-------- Records for this task

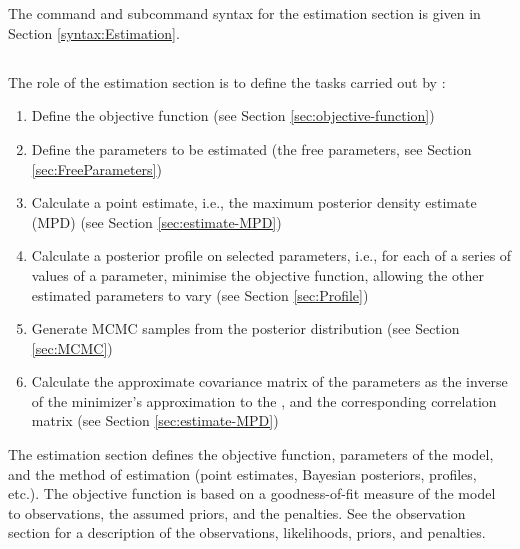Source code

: \section{\label{sec:Estimation}}

The command and subcommand syntax for the estimation section is given in Section \ref{syntax:Estimation}.

\subsection{\label{sec:role-of-the-estimation-section}}

The role of the estimation section is to define the tasks carried out by \CNAME:

\begin{enumerate}
  \item Define the objective function (see Section \ref{sec:objective-function})
  \item Define the parameters to be estimated (the free parameters, see Section \ref{sec:FreeParameters})
  \item Calculate a point estimate, i.e., the maximum posterior density estimate (MPD) (see Section \ref{sec:estimate-MPD})
  \item Calculate a posterior profile on selected parameters, i.e., for each of a series of values of a parameter, minimise the objective function, allowing the other estimated parameters to vary (see Section \ref{sec:Profile})
  \item Generate MCMC samples from the posterior distribution (see Section \ref{sec:MCMC})
  \item Calculate the approximate covariance matrix of the parameters as the inverse of the minimizer\textquoteright{}s approximation to the , and the corresponding correlation matrix (see Section \ref{sec:estimate-MPD})
\end{enumerate}

The estimation section defines the objective function, parameters of the model, and the method of estimation (point estimates, Bayesian posteriors, profiles, etc.). The objective function is based on a goodness-of-fit measure of the model to observations, the assumed priors, and the penalties. See the observation section for a description of the observations, likelihoods, priors, and penalties.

----------------

What needs to be done:
Among the entries, how many lines include the word "estimated"? Answer with a single number and nothing further.

Task result:
2